How come I find myself, in this ungodly hour, cowered in your wife's dog house, Bosto?


Quote from: BlodwynPig on March 27, 2019, 11:00:48 PM
How come I find myself, in this ungodly hour, cowered in your wife's dog house, Bosto?

Better than cumhouse.


BlodwynPig


Shoulders?-Stomach!


littlenell

You're lucky you werent kicked in the cat flap!

Bazooka

Only gone and got myself locked in the doghouse again, I seem to fuck up between the hours of 7-10pm, but get some sense of adrenaline the next morning, the ilk a marketing team must experience during a successful pitch. Can't even go and have a sausage roll to calm the nerves.

Johnny Yesno

Quote from: The Boston Crab on March 23, 2019, 08:50:59 AM
Great woke up my wife signing when I come in pissed and she woke me up at 6 to say about her night watcbin telly

That's a bit of an overreaction considering you went to the effort of learning a whole new language in order to keep the noise down.

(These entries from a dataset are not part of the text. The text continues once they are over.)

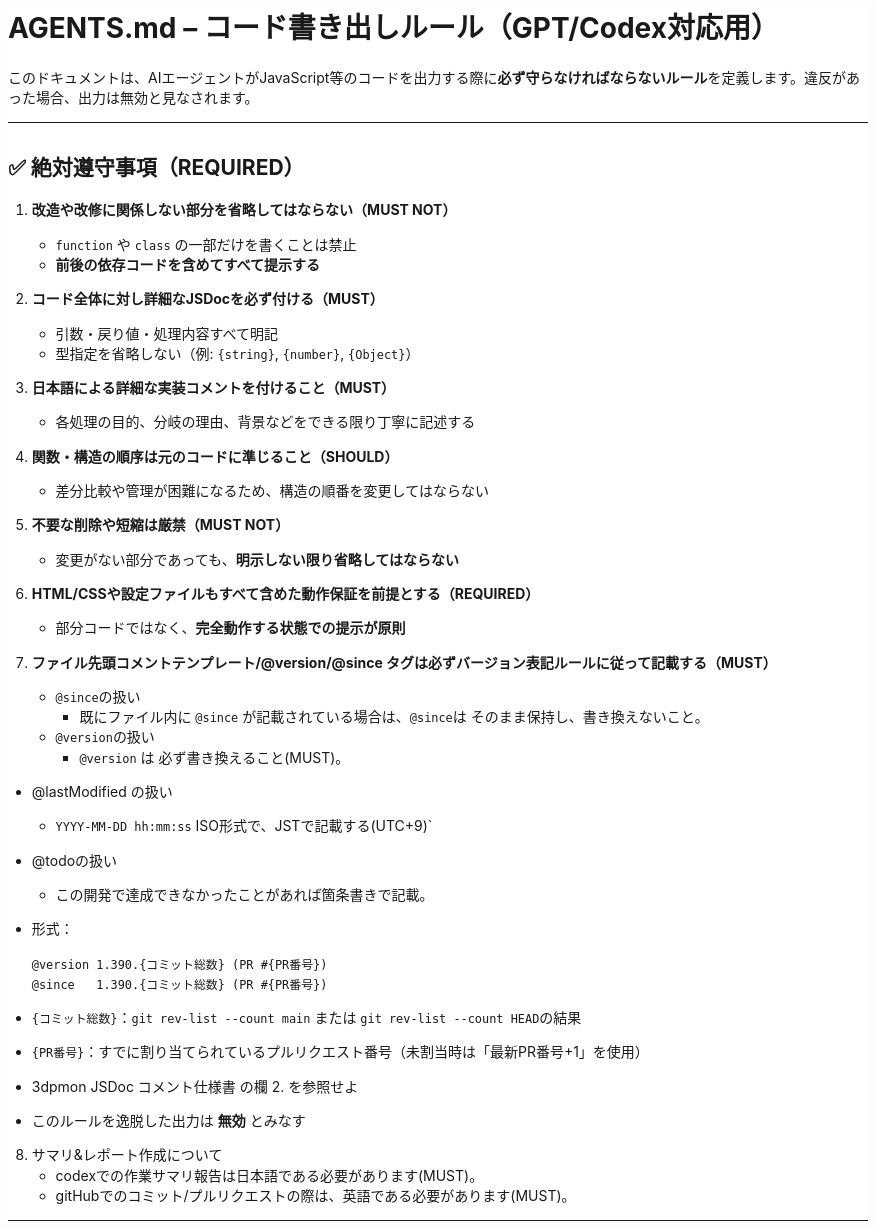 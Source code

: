 # AGENTS.md – コード書き出しルール（GPT/Codex対応用）

このドキュメントは、AIエージェントがJavaScript等のコードを出力する際に**必ず守らなければならないルール**を定義します。違反があった場合、出力は無効と見なされます。

---

## ✅ 絶対遵守事項（REQUIRED）

1. **改造や改修に関係しない部分を省略してはならない（MUST NOT）**
   - `function` や `class` の一部だけを書くことは禁止
   - **前後の依存コードを含めてすべて提示する**

2. **コード全体に対し詳細なJSDocを必ず付ける（MUST）**
   - 引数・戻り値・処理内容すべて明記
   - 型指定を省略しない（例: `{string}`, `{number}`, `{Object}`）

3. **日本語による詳細な実装コメントを付けること（MUST）**
   - 各処理の目的、分岐の理由、背景などをできる限り丁寧に記述する

4. **関数・構造の順序は元のコードに準じること（SHOULD）**
   - 差分比較や管理が困難になるため、構造の順番を変更してはならない

5. **不要な削除や短縮は厳禁（MUST NOT）**
   - 変更がない部分であっても、**明示しない限り省略してはならない**

6. **HTML/CSSや設定ファイルもすべて含めた動作保証を前提とする（REQUIRED）**
   - 部分コードではなく、**完全動作する状態での提示が原則**

7. **ファイル先頭コメントテンプレート/@version/@since タグは必ずバージョン表記ルールに従って記載する（MUST）**
   - `@since`の扱い
     - 既にファイル内に `@since` が記載されている場合は、`@since`は そのまま保持し、書き換えないこと。
   - `@version`の扱い
     - `@version` は 必ず書き換えること(MUST)。
  - @lastModified の扱い
    - `YYYY-MM-DD hh:mm:ss` ISO形式で、JSTで記載する(UTC+9)`
  - @todoの扱い
    - この開発で達成できなかったことがあれば箇条書きで記載。
  
   - 形式：  
     ```
     @version 1.390.{コミット総数} (PR #{PR番号})
     @since   1.390.{コミット総数} (PR #{PR番号})
     ```
   - `{コミット総数}`：`git rev-list --count main`  または `git rev-list --count HEAD`の結果  
   - `{PR番号}`：すでに割り当てられているプルリクエスト番号（未割当時は「最新PR番号+1」を使用）  
   - 3dpmon JSDoc コメント仕様書 の欄 2. を参照せよ
   - このルールを逸脱した出力は **無効** とみなす

8. サマリ&レポート作成について
   - codexでの作業サマリ報告は日本語である必要があります(MUST)。
   - gitHubでのコミット/プルリクエストの際は、英語である必要があります(MUST)。

---
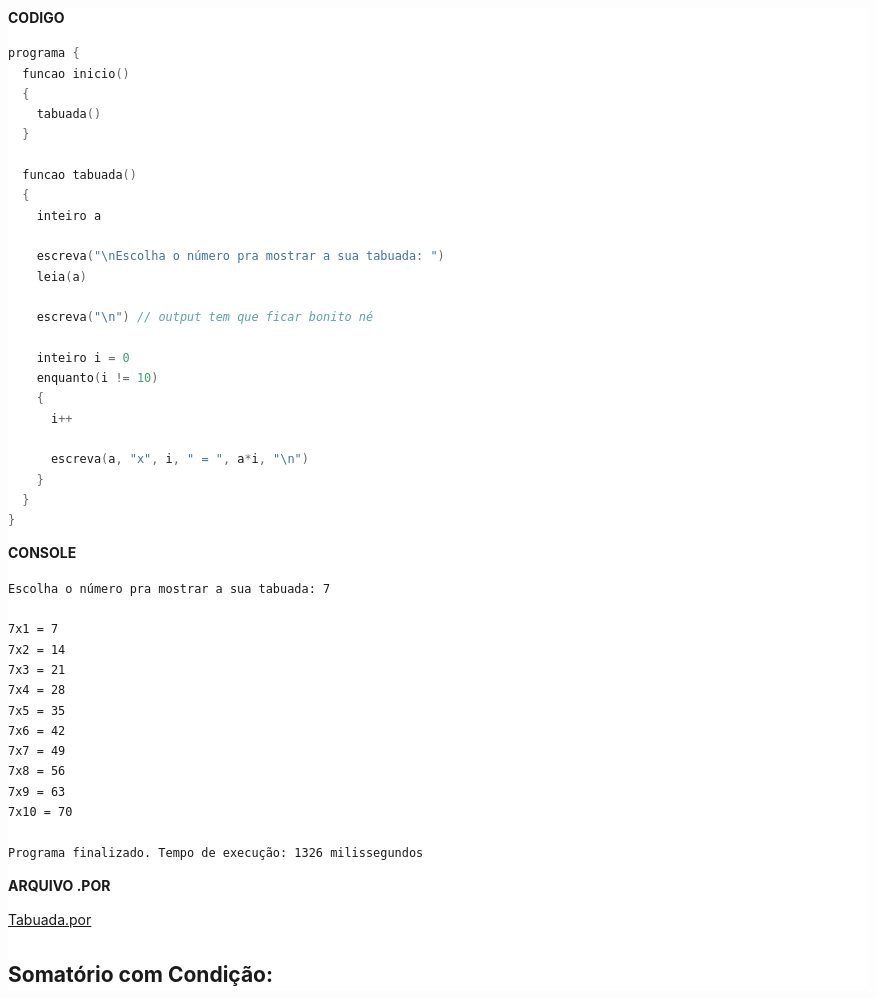 **CODIGO**

```c
programa {
  funcao inicio()
  {
    tabuada()
  }

  funcao tabuada()
  {
    inteiro a

    escreva("\nEscolha o número pra mostrar a sua tabuada: ")
    leia(a)
    
    escreva("\n") // output tem que ficar bonito né

    inteiro i = 0
    enquanto(i != 10)
    {
      i++

      escreva(a, "x", i, " = ", a*i, "\n")
    }
  }
}
```

**CONSOLE**

```
Escolha o número pra mostrar a sua tabuada: 7

7x1 = 7
7x2 = 14
7x3 = 21
7x4 = 28
7x5 = 35
7x6 = 42
7x7 = 49
7x8 = 56
7x9 = 63
7x10 = 70

Programa finalizado. Tempo de execução: 1326 milissegundos
```

**ARQUIVO .POR**

[Tabuada.por](attachment:0a3beab2-3eb7-4e69-aa11-bc283c294352:Tabuada.por)

## Somatório com Condição:
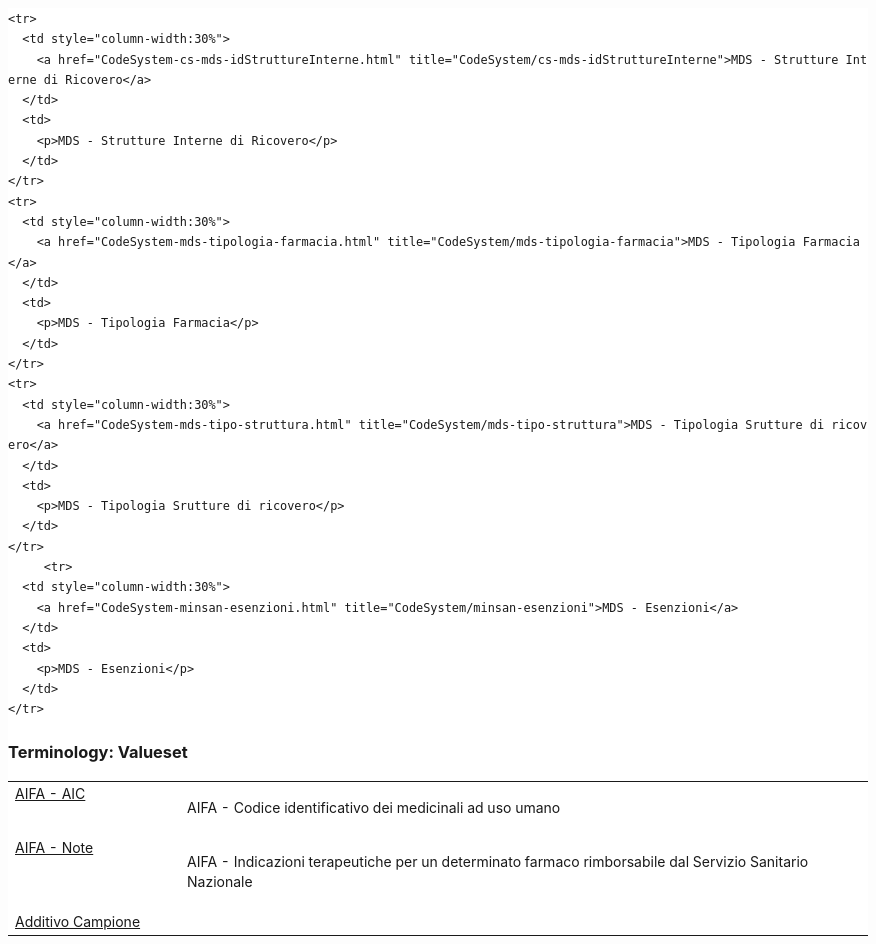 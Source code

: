     <tr>
      <td style="column-width:30%">
        <a href="CodeSystem-cs-mds-idStruttureInterne.html" title="CodeSystem/cs-mds-idStruttureInterne">MDS - Strutture Interne di Ricovero</a>
      </td>
      <td>
        <p>MDS - Strutture Interne di Ricovero</p>
      </td>
    </tr>
    <tr>
      <td style="column-width:30%">
        <a href="CodeSystem-mds-tipologia-farmacia.html" title="CodeSystem/mds-tipologia-farmacia">MDS - Tipologia Farmacia</a>
      </td>
      <td>
        <p>MDS - Tipologia Farmacia</p>
      </td>
    </tr>
    <tr>
      <td style="column-width:30%">
        <a href="CodeSystem-mds-tipo-struttura.html" title="CodeSystem/mds-tipo-struttura">MDS - Tipologia Srutture di ricovero</a>
      </td>
      <td>
        <p>MDS - Tipologia Srutture di ricovero</p>
      </td>
    </tr>
         <tr>
      <td style="column-width:30%">
        <a href="CodeSystem-minsan-esenzioni.html" title="CodeSystem/minsan-esenzioni">MDS - Esenzioni</a>
      </td>
      <td>
        <p>MDS - Esenzioni</p>
      </td>
    </tr>
  </tbody>
</table>

<h3>Terminology: Valueset</h3>
<table class="table table-hover table-bordered table-sm">
  <col style="width:20%" />
  <tbody>
    <tr>
      <td style="column-width:30%">
        <a href="ValueSet-aifa-aic.html" title="ValueSet/aifa-aic">AIFA - AIC</a>
      </td>
      <td>
        <p>AIFA - Codice identificativo dei medicinali ad uso umano</p>
      </td>
    </tr>
    <tr>
      <td style="column-width:30%">
        <a href="ValueSet-aifa-nota.html" title="ValueSet/aifa-nota">AIFA - Note</a>
      </td>
      <td>
        <p>AIFA - Indicazioni terapeutiche per un determinato farmaco rimborsabile dal Servizio Sanitario Nazionale</p>
      </td>
    </tr>
    <tr>
      <td style="column-width:30%">
        <a href="ValueSet-additivo-campione-it.html" title="ValueSet/additivo-campione-it">Additivo Campione</a>
      </td>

Quote from: The Boston Crab on March 27, 2019, 10:59:44 PM
I broke up with that one a decade ago because she said AnCo were shit.

The truth hurts, doesn't it?

One very good laugh. One earnest frown.

Norton Canes


Icehaven

I think everyone's missing the real issue here, which is: 4 hours to make a fish pie?! Did she have to catch them herself?

The smell's hardly going to permeate into every pore of the house if you don't slow cook your fish.

I think she poached the fish in cum :(

Beagle 2

Nah fish pie is a bitch to make and costs about £400 in fish if you want to do it properly. Waste of life, fuck an Admiral's pie in the oven.